CHWs and Team Based Care

Implementing targeted strategies resulting in measurable impacts

Arizona CHW Workforce Advocates

Arizona CHW Workforce Support

Stakeholders supporting the CHW workforce

Advisory Council

Arizona CHW Certification Advisory Council

Appointed by the Director of ADHS to make recommendations to the department regarding CHW certification requirements and standards.

What is a Community Health Worker (CHW)

Community Health Workers are essential components to the current and future infrastructure of healthcare. Community Health Worker (CHW) is an umbrella term used to encompass many different job descriptions including Community Health Representatives, Patient Navigator, Promotores de Salud, Community Health Advisors and Cultural Health Navigators, to name a few.

It is well known throughout the country the Community Health Worker movement has deep roots in Arizona from both the long history of Community Health Representatives in tribal communities dating back to the early 1960 as well as the Arizona promotora movement dating back to the Healthy Start/Un Comienzo Sano program in Yuma, Arizona in the 1980s.
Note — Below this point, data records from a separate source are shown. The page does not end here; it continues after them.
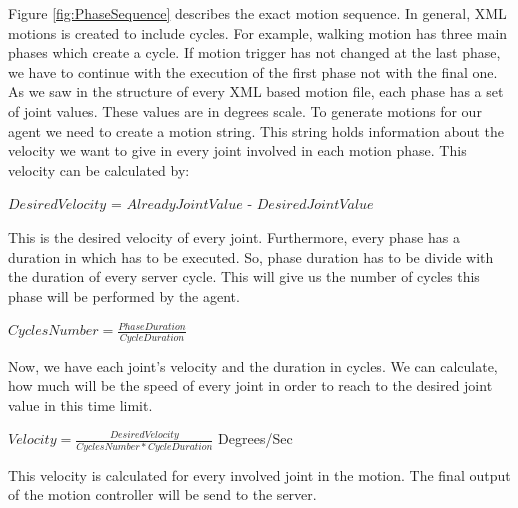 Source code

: Figure \ref{fig:PhaseSequence} describes the exact motion sequence. In general, XML motions is created to include cycles. For example, walking motion has three main phases which create a cycle. If motion trigger has not changed at the last phase, we have to continue with the execution of the first phase not with the final one. As we saw in the structure of every XML based motion file, each phase has a set of joint values. These values are in degrees scale. To generate motions for our agent we need to create a motion string. This string holds information about the velocity we want to give in every joint involved in each motion phase. This velocity can be calculated by:
\begin{center}
$Desired Velocity$ = $Already Joint Value$ - $Desired Joint Value$
\end{center}
This is the desired velocity of every joint. Furthermore, every phase has a duration in which has to be executed. So, phase duration has to be divide with the duration of every server cycle. This will give us the number of cycles this phase will be performed by the agent.
\begin{center}
$Cycles Number = \frac {Phase Duration} {Cycle Duration}$
\end{center}
Now, we have each joint's velocity and the duration in cycles. We can calculate, how much will be the speed of every joint in order to reach to the desired joint value in this time limit.
\begin{center}
$Velocity = \frac {Desired Velocity} {Cycles Number \ast CycleDuration} $ Degrees/Sec
\end{center}
This velocity is calculated for every involved joint in the motion. The final output of the motion controller will be send to the server.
Community Health Workers are frontline public health workers who are trusted members of and/or have an in depth understanding of the community served. This trusting relationship enables the CHW to serve as a liaison/link/intermediary between health/social serves and the community to facilitate access to services and improve the quality and cultural competence of service delivery. A CHW also builds individual and community capacity by increasing health knowledge and self-sufficiency through a range of activities such as outreach, community education, informal counseling, social support and advocacy. (Adopted from the American Public Health Association, 2009)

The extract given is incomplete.